● **EXERCISE AIM**
Which lines of the entries below run from the one holding "### Music I've bought" to the one holding "Unconference and [30c3](/blog/2013/30c3)", inclusive? Set down exactly those lines and no others.

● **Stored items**
※ ※ ※

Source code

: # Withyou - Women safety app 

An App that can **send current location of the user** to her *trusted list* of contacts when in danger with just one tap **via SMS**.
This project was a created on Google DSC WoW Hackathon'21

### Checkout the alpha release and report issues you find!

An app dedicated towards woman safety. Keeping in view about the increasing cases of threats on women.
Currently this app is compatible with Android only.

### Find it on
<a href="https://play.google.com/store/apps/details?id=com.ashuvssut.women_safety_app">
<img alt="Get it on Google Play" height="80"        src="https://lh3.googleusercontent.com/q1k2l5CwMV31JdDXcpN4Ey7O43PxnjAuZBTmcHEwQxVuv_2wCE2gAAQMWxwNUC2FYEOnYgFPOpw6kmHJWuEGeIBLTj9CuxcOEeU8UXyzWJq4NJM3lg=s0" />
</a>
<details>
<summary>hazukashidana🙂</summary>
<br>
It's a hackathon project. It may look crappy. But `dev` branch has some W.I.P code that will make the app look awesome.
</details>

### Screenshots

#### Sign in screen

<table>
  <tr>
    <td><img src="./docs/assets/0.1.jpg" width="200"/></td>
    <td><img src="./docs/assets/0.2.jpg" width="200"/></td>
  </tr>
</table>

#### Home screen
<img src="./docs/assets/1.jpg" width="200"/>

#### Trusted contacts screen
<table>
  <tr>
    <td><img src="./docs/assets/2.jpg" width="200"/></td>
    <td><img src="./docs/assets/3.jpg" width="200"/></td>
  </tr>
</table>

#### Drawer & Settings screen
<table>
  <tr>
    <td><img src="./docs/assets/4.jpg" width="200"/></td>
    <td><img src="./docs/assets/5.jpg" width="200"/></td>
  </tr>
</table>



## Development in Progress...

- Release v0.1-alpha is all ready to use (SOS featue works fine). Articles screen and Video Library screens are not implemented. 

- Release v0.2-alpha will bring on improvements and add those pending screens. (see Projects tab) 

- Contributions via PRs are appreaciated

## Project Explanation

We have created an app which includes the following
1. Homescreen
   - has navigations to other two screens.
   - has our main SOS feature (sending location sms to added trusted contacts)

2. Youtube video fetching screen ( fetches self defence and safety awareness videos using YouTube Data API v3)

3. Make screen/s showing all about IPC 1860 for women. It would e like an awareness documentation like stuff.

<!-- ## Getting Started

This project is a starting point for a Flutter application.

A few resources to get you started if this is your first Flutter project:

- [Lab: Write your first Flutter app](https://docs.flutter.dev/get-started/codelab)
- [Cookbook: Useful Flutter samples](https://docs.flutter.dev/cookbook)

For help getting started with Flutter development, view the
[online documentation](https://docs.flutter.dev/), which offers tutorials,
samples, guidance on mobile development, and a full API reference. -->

※ ※ ※

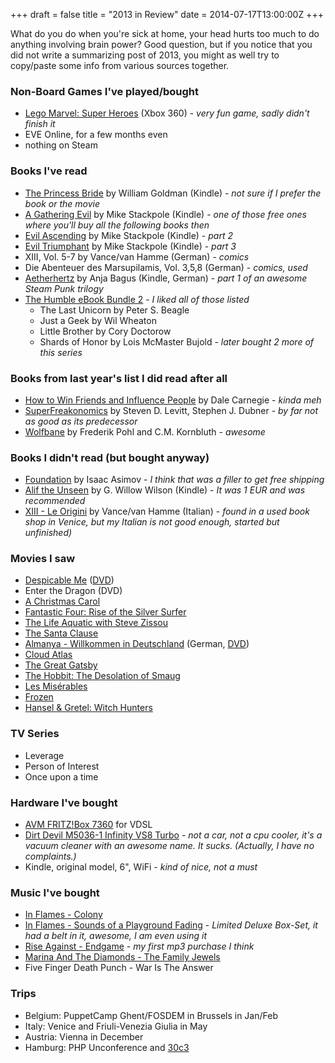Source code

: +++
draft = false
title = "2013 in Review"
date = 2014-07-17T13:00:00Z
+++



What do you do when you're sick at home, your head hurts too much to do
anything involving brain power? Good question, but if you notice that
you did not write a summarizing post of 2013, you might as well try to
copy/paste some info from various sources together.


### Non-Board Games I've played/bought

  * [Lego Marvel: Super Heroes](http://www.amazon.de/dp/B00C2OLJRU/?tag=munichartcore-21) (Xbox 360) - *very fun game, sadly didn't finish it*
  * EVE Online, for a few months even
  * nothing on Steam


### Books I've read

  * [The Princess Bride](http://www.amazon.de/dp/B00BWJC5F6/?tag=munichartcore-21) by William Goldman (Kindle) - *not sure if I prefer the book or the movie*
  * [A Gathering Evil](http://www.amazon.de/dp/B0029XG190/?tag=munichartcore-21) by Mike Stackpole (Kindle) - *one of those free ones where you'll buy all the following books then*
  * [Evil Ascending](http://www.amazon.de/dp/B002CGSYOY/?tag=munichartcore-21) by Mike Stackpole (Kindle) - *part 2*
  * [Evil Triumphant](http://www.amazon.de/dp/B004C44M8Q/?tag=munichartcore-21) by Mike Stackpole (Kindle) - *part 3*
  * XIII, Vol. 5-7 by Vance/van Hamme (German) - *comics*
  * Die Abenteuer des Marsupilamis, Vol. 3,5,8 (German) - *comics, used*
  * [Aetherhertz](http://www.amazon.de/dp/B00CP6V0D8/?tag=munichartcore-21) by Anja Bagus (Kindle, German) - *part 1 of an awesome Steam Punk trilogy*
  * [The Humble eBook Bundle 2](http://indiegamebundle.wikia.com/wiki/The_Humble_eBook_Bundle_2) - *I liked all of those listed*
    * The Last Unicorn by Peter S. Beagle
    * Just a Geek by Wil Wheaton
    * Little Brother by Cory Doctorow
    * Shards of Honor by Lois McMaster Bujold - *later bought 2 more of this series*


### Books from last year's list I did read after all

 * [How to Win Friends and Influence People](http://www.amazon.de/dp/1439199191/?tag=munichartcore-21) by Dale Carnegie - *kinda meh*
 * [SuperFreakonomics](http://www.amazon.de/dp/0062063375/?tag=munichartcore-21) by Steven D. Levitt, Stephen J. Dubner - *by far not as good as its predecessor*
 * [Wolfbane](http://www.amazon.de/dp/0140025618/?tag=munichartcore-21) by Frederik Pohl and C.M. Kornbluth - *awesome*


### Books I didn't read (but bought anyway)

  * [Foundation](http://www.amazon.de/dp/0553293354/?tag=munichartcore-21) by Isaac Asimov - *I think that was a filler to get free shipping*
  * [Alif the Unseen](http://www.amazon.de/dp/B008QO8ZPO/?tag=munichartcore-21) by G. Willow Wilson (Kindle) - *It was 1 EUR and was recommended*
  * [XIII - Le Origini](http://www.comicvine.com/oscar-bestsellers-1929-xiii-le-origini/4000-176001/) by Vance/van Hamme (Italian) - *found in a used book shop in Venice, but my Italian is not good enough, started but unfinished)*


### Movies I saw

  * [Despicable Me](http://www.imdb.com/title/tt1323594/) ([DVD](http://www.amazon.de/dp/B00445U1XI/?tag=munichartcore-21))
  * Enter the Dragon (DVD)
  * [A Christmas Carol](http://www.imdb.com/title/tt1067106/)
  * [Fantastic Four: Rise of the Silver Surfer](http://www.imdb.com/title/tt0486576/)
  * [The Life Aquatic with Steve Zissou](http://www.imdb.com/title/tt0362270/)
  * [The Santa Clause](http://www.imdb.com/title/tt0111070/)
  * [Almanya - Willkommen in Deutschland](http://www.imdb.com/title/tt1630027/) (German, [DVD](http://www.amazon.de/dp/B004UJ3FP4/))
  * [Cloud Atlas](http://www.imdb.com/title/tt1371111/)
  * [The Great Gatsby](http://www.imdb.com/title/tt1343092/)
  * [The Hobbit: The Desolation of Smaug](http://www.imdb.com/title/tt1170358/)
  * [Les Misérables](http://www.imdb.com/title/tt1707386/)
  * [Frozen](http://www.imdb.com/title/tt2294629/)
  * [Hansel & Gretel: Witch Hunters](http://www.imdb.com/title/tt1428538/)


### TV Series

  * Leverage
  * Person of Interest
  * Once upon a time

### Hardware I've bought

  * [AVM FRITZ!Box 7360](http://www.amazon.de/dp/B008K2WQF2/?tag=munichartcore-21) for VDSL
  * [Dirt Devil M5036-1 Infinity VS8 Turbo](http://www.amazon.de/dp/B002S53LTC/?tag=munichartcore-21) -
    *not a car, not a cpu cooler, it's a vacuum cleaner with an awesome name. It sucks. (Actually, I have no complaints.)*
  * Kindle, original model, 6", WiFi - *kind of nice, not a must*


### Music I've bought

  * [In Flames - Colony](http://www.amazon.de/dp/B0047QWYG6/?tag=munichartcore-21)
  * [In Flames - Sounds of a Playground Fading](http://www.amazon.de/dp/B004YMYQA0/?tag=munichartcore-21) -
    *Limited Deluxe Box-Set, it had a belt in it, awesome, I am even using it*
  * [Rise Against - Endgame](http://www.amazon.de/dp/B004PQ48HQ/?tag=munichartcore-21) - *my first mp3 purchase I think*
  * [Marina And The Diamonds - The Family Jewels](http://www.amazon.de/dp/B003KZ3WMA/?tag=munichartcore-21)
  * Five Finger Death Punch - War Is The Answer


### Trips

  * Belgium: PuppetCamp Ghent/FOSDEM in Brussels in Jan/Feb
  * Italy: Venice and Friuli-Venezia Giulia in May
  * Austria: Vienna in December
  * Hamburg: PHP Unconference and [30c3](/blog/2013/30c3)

※ ※ ※

● **PROBLEM SOLUTION**
### Music I've bought

  * [In Flames - Colony](http://www.amazon.de/dp/B0047QWYG6/?tag=munichartcore-21)
  * [In Flames - Sounds of a Playground Fading](http://www.amazon.de/dp/B004YMYQA0/?tag=munichartcore-21) -
    *Limited Deluxe Box-Set, it had a belt in it, awesome, I am even using it*
  * [Rise Against - Endgame](http://www.amazon.de/dp/B004PQ48HQ/?tag=munichartcore-21) - *my first mp3 purchase I think*
  * [Marina And The Diamonds - The Family Jewels](http://www.amazon.de/dp/B003KZ3WMA/?tag=munichartcore-21)
  * Five Finger Death Punch - War Is The Answer


### Trips

  * Belgium: PuppetCamp Ghent/FOSDEM in Brussels in Jan/Feb
  * Italy: Venice and Friuli-Venezia Giulia in May
  * Austria: Vienna in December
  * Hamburg: PHP Unconference and [30c3](/blog/2013/30c3)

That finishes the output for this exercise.